## BRIEF:
Show all lines of the listing that hold the word "also".

## DATASET RECORDS:

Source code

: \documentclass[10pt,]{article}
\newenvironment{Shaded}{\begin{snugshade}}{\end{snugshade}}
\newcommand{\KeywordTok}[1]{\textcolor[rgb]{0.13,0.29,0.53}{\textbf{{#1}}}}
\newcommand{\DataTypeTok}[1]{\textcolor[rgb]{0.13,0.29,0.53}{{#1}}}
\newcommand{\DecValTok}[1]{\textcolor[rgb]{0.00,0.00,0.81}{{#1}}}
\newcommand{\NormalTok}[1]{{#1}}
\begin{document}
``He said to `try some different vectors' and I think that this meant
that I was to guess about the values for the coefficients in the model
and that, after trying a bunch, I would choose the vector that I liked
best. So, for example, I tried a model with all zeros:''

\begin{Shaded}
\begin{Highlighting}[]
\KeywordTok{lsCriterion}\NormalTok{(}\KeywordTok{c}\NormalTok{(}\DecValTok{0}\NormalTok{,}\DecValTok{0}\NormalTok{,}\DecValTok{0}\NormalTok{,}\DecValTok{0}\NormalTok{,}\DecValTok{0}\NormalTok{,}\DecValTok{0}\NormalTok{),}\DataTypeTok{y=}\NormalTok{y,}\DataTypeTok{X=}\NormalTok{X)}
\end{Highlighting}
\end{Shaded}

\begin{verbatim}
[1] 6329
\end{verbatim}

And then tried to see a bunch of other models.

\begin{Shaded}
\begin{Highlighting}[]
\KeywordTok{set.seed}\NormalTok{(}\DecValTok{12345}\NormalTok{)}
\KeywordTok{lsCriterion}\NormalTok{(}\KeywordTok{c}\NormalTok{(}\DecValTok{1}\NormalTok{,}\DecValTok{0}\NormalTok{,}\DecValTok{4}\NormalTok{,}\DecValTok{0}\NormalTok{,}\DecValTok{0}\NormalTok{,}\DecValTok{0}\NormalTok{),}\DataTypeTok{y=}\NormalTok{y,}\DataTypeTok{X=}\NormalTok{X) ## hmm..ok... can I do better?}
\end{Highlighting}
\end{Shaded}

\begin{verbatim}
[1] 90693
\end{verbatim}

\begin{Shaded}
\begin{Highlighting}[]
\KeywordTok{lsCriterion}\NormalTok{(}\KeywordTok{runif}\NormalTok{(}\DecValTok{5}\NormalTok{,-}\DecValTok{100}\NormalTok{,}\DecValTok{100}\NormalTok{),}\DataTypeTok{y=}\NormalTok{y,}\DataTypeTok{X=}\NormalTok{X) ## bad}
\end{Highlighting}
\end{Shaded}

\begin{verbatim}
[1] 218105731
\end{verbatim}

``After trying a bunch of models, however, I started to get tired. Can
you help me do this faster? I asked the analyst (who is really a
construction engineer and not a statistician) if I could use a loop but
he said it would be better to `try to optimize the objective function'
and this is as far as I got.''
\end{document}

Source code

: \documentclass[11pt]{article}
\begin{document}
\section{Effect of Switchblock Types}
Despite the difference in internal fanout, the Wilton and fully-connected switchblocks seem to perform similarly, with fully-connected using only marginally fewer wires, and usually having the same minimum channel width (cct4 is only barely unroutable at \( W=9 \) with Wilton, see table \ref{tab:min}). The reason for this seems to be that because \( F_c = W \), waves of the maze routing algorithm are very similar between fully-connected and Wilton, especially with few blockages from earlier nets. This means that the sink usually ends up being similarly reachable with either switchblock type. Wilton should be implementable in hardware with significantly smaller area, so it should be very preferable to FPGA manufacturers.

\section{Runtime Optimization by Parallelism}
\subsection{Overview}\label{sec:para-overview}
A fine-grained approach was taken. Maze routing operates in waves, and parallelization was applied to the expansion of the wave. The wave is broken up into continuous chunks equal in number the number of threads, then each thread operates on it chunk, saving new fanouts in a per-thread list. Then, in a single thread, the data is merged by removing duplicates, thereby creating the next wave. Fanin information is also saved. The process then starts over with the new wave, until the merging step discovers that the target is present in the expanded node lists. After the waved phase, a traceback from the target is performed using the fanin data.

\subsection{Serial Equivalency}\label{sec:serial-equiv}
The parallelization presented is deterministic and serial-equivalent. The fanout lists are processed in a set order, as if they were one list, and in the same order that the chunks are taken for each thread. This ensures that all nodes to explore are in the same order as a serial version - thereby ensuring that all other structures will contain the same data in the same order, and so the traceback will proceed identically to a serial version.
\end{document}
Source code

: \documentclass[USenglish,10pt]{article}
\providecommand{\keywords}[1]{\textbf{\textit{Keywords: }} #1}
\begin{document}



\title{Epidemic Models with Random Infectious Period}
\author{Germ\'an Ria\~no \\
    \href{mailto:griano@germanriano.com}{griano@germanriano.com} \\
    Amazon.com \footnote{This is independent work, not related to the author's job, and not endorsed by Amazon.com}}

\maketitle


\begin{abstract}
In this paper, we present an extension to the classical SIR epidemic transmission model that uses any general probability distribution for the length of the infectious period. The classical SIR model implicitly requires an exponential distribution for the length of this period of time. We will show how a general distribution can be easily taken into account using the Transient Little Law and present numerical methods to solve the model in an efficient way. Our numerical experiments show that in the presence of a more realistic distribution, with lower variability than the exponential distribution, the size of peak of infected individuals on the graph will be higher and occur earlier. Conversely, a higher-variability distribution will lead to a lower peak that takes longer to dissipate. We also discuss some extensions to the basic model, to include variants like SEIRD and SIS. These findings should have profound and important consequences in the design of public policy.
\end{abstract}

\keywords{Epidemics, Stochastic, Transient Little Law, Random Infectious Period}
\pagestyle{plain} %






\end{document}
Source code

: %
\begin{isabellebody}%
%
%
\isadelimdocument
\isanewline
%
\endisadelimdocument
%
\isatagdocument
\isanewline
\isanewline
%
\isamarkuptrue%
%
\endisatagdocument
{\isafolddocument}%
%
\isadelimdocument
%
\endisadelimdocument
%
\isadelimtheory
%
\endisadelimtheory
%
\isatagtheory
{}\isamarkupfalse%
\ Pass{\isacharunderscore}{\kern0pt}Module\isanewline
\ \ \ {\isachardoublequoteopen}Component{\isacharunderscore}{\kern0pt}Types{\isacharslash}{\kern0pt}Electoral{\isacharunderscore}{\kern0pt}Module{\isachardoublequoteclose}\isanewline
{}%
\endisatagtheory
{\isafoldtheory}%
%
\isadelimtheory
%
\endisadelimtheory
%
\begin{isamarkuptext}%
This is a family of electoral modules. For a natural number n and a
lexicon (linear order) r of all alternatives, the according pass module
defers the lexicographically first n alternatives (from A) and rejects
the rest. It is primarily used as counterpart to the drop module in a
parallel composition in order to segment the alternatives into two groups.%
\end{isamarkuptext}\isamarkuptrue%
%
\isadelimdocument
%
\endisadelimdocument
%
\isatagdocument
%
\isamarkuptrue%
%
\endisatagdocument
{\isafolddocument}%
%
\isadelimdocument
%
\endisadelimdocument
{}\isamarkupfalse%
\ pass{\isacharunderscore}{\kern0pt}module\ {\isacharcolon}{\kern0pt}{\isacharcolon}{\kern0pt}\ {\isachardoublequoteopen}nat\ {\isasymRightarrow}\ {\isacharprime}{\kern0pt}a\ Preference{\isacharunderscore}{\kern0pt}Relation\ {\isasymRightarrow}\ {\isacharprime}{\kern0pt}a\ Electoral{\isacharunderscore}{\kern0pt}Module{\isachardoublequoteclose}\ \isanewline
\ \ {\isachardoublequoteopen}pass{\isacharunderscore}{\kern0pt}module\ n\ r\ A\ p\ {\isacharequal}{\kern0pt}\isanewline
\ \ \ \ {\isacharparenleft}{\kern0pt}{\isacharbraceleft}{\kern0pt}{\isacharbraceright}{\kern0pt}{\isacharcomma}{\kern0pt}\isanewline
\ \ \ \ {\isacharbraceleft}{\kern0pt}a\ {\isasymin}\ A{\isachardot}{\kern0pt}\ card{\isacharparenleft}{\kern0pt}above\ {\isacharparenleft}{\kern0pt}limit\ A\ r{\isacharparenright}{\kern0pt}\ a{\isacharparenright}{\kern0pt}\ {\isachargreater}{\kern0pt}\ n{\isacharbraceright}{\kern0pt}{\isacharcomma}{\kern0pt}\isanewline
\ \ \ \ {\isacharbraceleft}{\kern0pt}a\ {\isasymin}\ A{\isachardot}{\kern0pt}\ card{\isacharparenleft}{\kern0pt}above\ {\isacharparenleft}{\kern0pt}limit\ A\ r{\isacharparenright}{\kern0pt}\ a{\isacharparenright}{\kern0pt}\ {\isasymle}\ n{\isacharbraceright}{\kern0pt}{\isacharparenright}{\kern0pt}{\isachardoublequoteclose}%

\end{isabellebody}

## SOLUTION BELOW:
A fine-grained approach was taken. Maze routing operates in waves, and parallelization was applied to the expansion of the wave. The wave is broken up into continuous chunks equal in number the number of threads, then each thread operates on it chunk, saving new fanouts in a per-thread list. Then, in a single thread, the data is merged by removing duplicates, thereby creating the next wave. Fanin information is also saved. The process then starts over with the new wave, until the merging step discovers that the target is present in the expanded node lists. After the waved phase, a traceback from the target is performed using the fanin data.
In this paper, we present an extension to the classical SIR epidemic transmission model that uses any general probability distribution for the length of the infectious period. The classical SIR model implicitly requires an exponential distribution for the length of this period of time. We will show how a general distribution can be easily taken into account using the Transient Little Law and present numerical methods to solve the model in an efficient way. Our numerical experiments show that in the presence of a more realistic distribution, with lower variability than the exponential distribution, the size of peak of infected individuals on the graph will be higher and occur earlier. Conversely, a higher-variability distribution will lead to a lower peak that takes longer to dissipate. We also discuss some extensions to the basic model, to include variants like SEIRD and SIS. These findings should have profound and important consequences in the design of public policy.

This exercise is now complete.